Mardi 12 novembre 2019

Ce matin, tôt, je suis allée voir la mer. C’est la dernière chose à laquelle j’avais pensé la veille, comme une promesse d’enfant qu’on se fait avant la nuit : demain  matin, j’irai voir la mer.

J’ai grandi avec la mer, celle de Marseille d’abord, où je suis née, puis celle de Nice, que je retrouvais à chaque vacance scolaire lorsque ma famille s’est installée à Paris. Lorsque je ferme les yeux, où que je sois, il me suffit de la convoquer pour qu’elle surgisse. Bleue, limpide, harmonieuse, au goût salé. La mer Méditerranée est pour moi comme un grand corps, un corps maternel dans lequel j’aime me fondre. Elle m’apaise. Elle me lave. Me régénère.

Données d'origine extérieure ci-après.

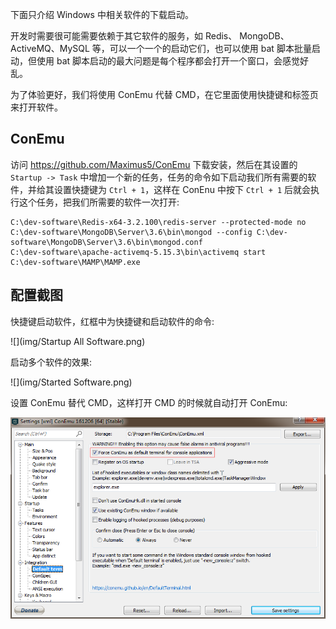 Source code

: 下面只介绍 Windows 中相关软件的下载启动。

开发时需要很可能需要依赖于其它软件的服务，如 Redis、 MongoDB、ActiveMQ、MySQL 等，可以一个一个的启动它们，也可以使用 bat 脚本批量启动，但使用 bat 脚本启动的最大问题是每个程序都会打开一个窗口，会感觉好乱。

为了体验更好，我们将使用 ConEmu 代替 CMD，在它里面使用快捷键和标签页来打开软件。

## ConEmu

访问 <https://github.com/Maximus5/ConEmu> 下载安装，然后在其设置的 `Startup -> Task` 中增加一个新的任务，任务的命令如下启动我们所有需要的软件，并给其设置快捷键为 `Ctrl + 1`，这样在 ConEnu 中按下 `Ctrl + 1` 后就会执行这个任务，把我们所需要的软件一次打开:

```shell
C:\dev-software\Redis-x64-3.2.100\redis-server --protected-mode no
C:\dev-software\MongoDB\Server\3.6\bin\mongod --config C:\dev-software\MongoDB\Server\3.6\bin\mongod.conf
C:\dev-software\apache-activemq-5.15.3\bin\activemq start
C:\dev-software\MAMP\MAMP.exe
```

## 配置截图

快捷键启动软件，红框中为快捷键和启动软件的命令:

![](img/Startup All Software.png)

启动多个软件的效果:

![](img/Started Software.png)

设置 ConEmu 替代 CMD，这样打开 CMD 的时候就自动打开 ConEmu:

![](img/Default-CMD.png) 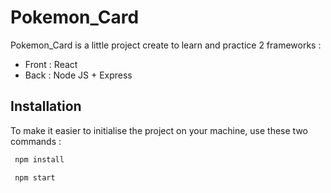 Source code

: # Pokemon_Card

Pokemon_Card is a little project create to learn and practice 2 frameworks :

- Front : React
- Back : Node JS + Express

## Installation

To make it easier to initialise the project on your machine, use these two commands :

```bash
 npm install
```

```bash
 npm start
```
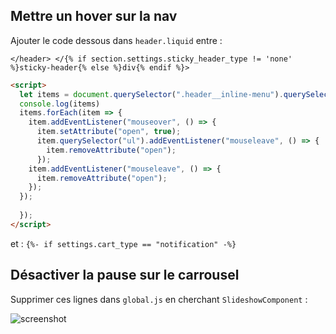 ## Mettre un hover sur la nav

Ajouter le code dessous dans `header.liquid` entre :

`</header> </{% if section.settings.sticky_header_type != 'none' %}sticky-header{% else %}div{% endif %}>`
```html
<script>
  let items = document.querySelector(".header__inline-menu").querySelectorAll("details");
  console.log(items)
  items.forEach(item => {
    item.addEventListener("mouseover", () => {
      item.setAttribute("open", true);
      item.querySelector("ul").addEventListener("mouseleave", () => {
        item.removeAttribute("open");
      });
    item.addEventListener("mouseleave", () => {
      item.removeAttribute("open");
    });
  });
  
  });
</script>
```
et :
`{%- if settings.cart_type == "notification" -%}`

## Désactiver la pause sur le carrousel

Supprimer ces lignes dans `global.js` en cherchant `SlideshowComponent` : 

![screenshot](https://github.com/Julien712/modif-code-shopify/screenshot.png)
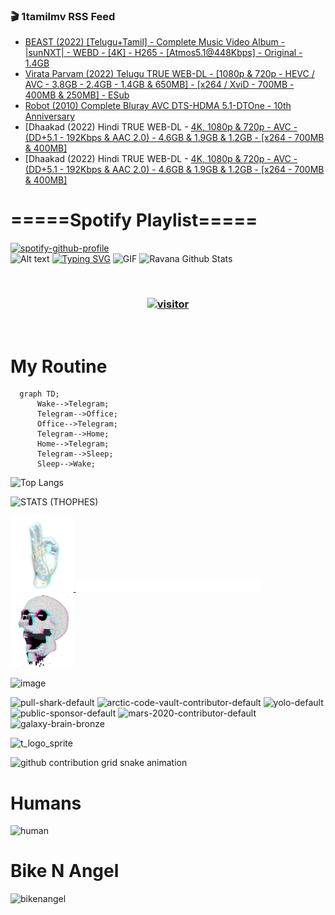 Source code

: ### 🎬 1tamilmv RSS Feed

<!-- BLOG-POST-LIST:START -->
- [BEAST &lpar;2022&rpar;  [Telugu+Tamil] - Complete Music Video Album - |sunNXT| - WEBD - [4K] - H265 - [Atmos5.1@448Kbps] - Original - 1.4GB](https://www.1tamilmv.space/index.php?/forums/topic/164790-beast-2022-telugutamil-complete-music-video-album-sunnxt-webd-4k-h265-atmos51448kbps-original-14gb/&do=findComment&comment=329424)
- [Virata Parvam &lpar;2022&rpar; Telugu TRUE WEB-DL - [1080p &amp; 720p - HEVC / AVC - 3.8GB - 2.4GB - 1.4GB &amp; 650MB] - [x264 / XviD - 700MB - 400MB &amp; 250MB] - ESub](https://www.1tamilmv.space/index.php?/forums/topic/164784-virata-parvam-2022-telugu-true-web-dl-1080p-720p-hevc-avc-38gb-24gb-14gb-650mb-x264-xvid-700mb-400mb-250mb-esub/&do=findComment&comment=329423)
- [Robot &lpar;2010&rpar; Complete Bluray AVC DTS-HDMA 5.1-DTOne - 10th Anniversary](https://www.1tamilmv.space/index.php?/forums/topic/164765-robot-2010-complete-bluray-avc-dts-hdma-51-dtone-10th-anniversary/&do=findComment&comment=329422)
- [Dhaakad &lpar;2022&rpar; Hindi TRUE WEB-DL - [4K, 1080p &amp; 720p - AVC - &lpar;DD+5.1 - 192Kbps &amp; AAC 2.0&rpar; - 4.6GB &amp; 1.9GB &amp; 1.2GB - [x264 - 700MB &amp; 400MB]](https://www.1tamilmv.space/index.php?/forums/topic/164789-dhaakad-2022-hindi-true-web-dl-4k-1080p-720p-avc-dd51-192kbps-aac-20-46gb-19gb-12gb-x264-700mb-400mb/&do=findComment&comment=329421)
- [Dhaakad &lpar;2022&rpar; Hindi TRUE WEB-DL - [4K, 1080p &amp; 720p - AVC - &lpar;DD+5.1 - 192Kbps &amp; AAC 2.0&rpar; - 4.6GB &amp; 1.9GB &amp; 1.2GB - [x264 - 700MB &amp; 400MB]](https://www.1tamilmv.space/index.php?/forums/topic/164789-dhaakad-2022-hindi-true-web-dl-4k-1080p-720p-avc-dd51-192kbps-aac-20-46gb-19gb-12gb-x264-700mb-400mb/&do=findComment&comment=329420)
<!-- BLOG-POST-LIST:END -->

# =====Spotify Playlist=====
[![spotify-github-profile](https://spotify-github-profile.vercel.app/api/view?uid=31rfzgmuvvewegdlxvlev4ynz4vu&cover_image=true&theme=default&bar_color=53b14f&bar_color_cover=true)](https://ravana69.github.io/rss)
</br>
![Alt text](https://spotify-recently-played-readme.vercel.app/api?user=31rfzgmuvvewegdlxvlev4ynz4vu)
[![Typing SVG](https://readme-typing-svg.herokuapp.com?color=%2336BCF7&center=true&vCenter=true&multiline=true&height=81&lines=I+AM+RAVANA;CONTACT+ME+ON+TELEGRAM%3A+%40R4V4N4)](https://git.io/typing-svg)
<img align="centre" height="400px" width="490px" alt="GIF" src="https://github.com/ravana69/ravana69/blob/master/rvm.gif" />
![Ravana Github Stats](https://github-readme-stats.vercel.app/api?username=ravana69&&show_icons=true&theme=radical)

<br />
<h3 align="center"> <a href="https://t.me/r4v4n4"><img src="https://profile-counter.glitch.me/ravana69/count.svg" alt="visitor" width="600"></a> </h3>
</br>

<H1>My Routine</H1>

```mermaid
  graph TD;
      Wake-->Telegram;
      Telegram-->Office;
      Office-->Telegram;
      Telegram-->Home;
      Home-->Telegram;
      Telegram-->Sleep;
      Sleep-->Wake;
```
![Top Langs](https://github-readme-stats.vercel.app/api/top-langs/?username=ravana69&&show_icons=true&theme=radical)

![STATS (THOPHES)](https://github-profile-trophy.vercel.app/?username=ravana69&theme=gruvbox&margin-w=10&margin-h=15&column=8)
<br />
<p align="left">
    <a href="#">
        <img width="20%" src="./assets/images/hand.gif" alt="" />
    </a>
    <a href="#">
        <img width="59%" src="./assets/images/spacer.png" alt="" >
    </a>
    <a href="#">
        <img width="20%" src="./assets/images/skull.gif" alt="" />
    </a>
</p>


![image](https://user-images.githubusercontent.com/47528708/175298537-0623dc00-7b1a-4ec1-b5b1-71768763a234.png)

<img width="148" alt="pull-shark-default" src="https://user-images.githubusercontent.com/47528708/176419715-70981865-4dc6-489a-8a1a-06842db67b15.gif"> <img width="148" alt="arctic-code-vault-contributor-default" src="https://user-images.githubusercontent.com/47528708/175267501-e1fbbb8f-c2b2-4882-b865-2ac4debef26c.png"> <img width="148" alt="yolo-default" src="https://user-images.githubusercontent.com/47528708/175267654-281a1880-1129-4b7b-bf2f-de5dd2bc5afa.png"> <img width="148" alt="public-sponsor-default" src="https://user-images.githubusercontent.com/47528708/175268448-2e78cc75-fb25-4d76-bd22-7df520446b45.png"> <img width="148" alt="mars-2020-contributor-default" src="https://user-images.githubusercontent.com/47528708/175268475-de6d987a-3be9-4353-86a5-23b422559355.png"> <img width="148" alt="galaxy-brain-bronze" src="https://user-images.githubusercontent.com/47528708/176419717-e2fdca8b-0fdc-47dd-9511-a7ff52178a33.gif">

![t_logo_sprite](https://user-images.githubusercontent.com/47528708/175293007-21ff1792-1fca-4be3-bcae-12fdc3aa414f.svg)

![github contribution grid snake animation](https://raw.githubusercontent.com/ravana69/ravana69/output/github-contribution-grid-snake-dark.svg#gh-dark-mode-only)

# Humans
<img width="170" alt="human" src="https://user-images.githubusercontent.com/47528708/176413829-c142d478-1c96-4c3c-a2a4-2dd35374c335.gif">

# Bike N Angel
<img width="170" alt="bikenangel" src="https://user-images.githubusercontent.com/47528708/176616968-3a44f91e-8016-477c-9bb5-c4689a1adbee.gif">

Ce matin, donc, je voulais voir la mer. Dès qu’on a commencé à y voir quelque chose dehors, je suis sortie. Après la pluie, et avant la pluie d’après (je commence à comprendre quelque chose à l’Ecosse).

J’ai avancé le long du chemin côtier. Je l’entrapercevais par moments, gris-bleue, entre des habitations, des bâtiments universitaires.

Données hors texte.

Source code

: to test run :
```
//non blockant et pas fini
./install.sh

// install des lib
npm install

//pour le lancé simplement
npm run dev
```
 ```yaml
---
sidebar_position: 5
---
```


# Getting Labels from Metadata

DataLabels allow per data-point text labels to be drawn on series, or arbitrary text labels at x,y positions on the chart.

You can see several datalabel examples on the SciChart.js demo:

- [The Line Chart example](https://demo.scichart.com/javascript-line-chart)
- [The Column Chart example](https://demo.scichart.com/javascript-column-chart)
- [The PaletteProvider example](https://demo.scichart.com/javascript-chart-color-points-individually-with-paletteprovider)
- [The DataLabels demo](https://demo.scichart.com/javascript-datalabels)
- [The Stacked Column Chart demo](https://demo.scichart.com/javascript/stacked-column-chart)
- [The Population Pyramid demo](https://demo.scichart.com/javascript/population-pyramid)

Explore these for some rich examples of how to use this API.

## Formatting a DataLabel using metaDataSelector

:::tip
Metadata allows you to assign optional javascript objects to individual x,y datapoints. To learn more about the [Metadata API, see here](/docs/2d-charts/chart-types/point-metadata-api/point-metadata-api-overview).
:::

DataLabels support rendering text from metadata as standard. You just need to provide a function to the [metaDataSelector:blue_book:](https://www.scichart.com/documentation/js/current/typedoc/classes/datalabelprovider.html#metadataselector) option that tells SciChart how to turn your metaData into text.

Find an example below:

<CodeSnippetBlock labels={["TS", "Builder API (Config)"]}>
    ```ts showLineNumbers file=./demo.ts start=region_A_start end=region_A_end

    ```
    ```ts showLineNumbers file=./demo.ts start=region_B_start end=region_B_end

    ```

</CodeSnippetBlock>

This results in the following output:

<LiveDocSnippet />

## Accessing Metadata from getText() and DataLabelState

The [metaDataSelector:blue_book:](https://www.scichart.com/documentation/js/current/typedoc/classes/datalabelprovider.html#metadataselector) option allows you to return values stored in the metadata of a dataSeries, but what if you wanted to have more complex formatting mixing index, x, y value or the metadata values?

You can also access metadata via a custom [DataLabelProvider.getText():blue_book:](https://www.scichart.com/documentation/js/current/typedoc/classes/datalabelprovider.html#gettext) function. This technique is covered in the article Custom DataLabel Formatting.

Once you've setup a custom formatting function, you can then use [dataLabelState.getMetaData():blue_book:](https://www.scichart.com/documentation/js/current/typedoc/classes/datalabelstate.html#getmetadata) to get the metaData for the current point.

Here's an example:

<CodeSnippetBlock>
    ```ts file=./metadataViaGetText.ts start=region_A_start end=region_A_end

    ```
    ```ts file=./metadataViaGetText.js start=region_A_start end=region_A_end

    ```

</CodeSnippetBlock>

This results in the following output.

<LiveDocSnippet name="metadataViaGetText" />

Et puis, soudain… soudain elle a été là. Surgie devant moi. S’étendant à perte de vue. Immense. Sauvage. Les vagues roulant, déferlant. La lumière jaune-argent. Le fracas. La puissance.

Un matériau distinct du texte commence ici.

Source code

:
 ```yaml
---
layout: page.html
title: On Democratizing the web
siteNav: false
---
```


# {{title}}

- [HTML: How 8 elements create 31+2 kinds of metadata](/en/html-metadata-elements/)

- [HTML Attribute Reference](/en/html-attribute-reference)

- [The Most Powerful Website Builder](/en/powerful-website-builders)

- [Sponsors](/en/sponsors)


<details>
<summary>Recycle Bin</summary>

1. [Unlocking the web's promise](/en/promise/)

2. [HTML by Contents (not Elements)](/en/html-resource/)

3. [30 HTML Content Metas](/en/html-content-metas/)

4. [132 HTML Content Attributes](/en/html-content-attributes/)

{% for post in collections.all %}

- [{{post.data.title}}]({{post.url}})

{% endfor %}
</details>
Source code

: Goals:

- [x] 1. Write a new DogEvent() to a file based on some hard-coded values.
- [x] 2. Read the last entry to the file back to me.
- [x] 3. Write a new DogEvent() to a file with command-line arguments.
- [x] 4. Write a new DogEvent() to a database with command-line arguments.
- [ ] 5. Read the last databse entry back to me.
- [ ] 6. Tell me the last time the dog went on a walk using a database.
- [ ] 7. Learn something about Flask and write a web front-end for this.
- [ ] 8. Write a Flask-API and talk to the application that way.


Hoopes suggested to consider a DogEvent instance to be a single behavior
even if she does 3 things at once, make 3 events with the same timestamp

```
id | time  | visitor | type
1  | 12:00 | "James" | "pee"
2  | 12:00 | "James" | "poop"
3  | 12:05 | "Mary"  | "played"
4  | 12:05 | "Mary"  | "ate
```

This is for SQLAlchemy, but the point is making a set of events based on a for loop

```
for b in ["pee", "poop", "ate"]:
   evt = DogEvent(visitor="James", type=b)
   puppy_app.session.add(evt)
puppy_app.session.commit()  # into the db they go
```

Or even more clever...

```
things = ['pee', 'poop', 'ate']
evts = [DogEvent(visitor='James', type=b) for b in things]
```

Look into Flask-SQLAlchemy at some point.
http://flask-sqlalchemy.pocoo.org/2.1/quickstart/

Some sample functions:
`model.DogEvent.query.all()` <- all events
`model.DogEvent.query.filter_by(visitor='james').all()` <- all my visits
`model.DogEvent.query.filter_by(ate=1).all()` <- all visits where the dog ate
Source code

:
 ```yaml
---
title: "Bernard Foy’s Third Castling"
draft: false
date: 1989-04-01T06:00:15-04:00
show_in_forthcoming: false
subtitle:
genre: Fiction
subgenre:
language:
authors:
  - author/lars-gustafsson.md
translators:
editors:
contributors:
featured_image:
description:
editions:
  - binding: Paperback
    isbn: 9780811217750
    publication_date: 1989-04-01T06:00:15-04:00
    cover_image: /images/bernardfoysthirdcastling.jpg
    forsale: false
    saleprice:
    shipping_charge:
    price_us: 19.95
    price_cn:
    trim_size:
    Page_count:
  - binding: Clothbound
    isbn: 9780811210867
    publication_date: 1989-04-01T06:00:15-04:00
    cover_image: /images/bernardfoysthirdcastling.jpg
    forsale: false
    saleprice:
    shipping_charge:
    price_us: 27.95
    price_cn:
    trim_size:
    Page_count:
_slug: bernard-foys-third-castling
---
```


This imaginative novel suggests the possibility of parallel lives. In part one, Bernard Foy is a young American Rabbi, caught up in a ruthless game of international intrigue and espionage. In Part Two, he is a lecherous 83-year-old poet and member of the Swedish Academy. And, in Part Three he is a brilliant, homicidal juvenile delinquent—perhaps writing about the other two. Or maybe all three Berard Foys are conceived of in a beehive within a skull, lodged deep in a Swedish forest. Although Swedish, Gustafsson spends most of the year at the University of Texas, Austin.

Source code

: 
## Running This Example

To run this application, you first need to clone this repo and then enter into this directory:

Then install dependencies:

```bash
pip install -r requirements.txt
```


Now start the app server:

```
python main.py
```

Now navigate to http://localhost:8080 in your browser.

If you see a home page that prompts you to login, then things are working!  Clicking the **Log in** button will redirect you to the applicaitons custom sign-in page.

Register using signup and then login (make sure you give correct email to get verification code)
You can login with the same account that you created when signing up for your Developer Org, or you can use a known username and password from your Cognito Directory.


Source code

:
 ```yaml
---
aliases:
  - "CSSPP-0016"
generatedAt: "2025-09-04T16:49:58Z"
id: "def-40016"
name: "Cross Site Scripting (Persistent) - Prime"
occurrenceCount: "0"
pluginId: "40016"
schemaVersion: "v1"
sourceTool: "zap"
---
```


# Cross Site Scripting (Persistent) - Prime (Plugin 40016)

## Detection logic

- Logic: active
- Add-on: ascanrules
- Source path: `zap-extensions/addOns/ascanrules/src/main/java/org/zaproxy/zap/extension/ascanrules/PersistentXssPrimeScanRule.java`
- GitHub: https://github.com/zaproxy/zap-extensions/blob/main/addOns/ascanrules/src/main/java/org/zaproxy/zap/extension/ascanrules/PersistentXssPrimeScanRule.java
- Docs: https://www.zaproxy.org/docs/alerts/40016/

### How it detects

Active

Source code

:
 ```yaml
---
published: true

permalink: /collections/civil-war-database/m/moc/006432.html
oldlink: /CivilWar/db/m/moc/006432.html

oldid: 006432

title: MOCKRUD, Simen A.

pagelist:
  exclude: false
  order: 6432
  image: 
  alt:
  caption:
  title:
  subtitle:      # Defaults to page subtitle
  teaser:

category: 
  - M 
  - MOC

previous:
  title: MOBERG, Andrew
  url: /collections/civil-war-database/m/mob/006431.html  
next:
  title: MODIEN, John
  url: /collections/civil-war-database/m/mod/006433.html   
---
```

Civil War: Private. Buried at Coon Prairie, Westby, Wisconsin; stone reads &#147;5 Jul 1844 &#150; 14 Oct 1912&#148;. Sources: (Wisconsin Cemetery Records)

Je suis restée interdite. Le paysage était si fort, si différent de celui que je connais. Quelque chose s’engouffrait en moi. Il fallait ne pas bouger pour mieux le recevoir. J’ai fini par descendre les quelques marches qui menaient à la grève. Devant moi, j’ai aperçu une petite piscine naturelle, rectangulaire, délimitée par des pierres. A l’intérieur, l’eau était calme, si calme. J’ai trempé la main. Etait-elle vraiment trop froide pour y nager ?

Je suis rentrée lentement à l’appartement. Ça dansait dans ma tête. J’étais si loin du bleu immobile et profond de la Méditerranée. La lumière jaune-argent continuait sa lente traversée en moi, comme si elle défrichait quelque chose. Aujourd’hui, je vais écrire à partir de cette lumière, ai-je pensé. Je sentais quelque chose de compact en moi, ramassé en un bloc.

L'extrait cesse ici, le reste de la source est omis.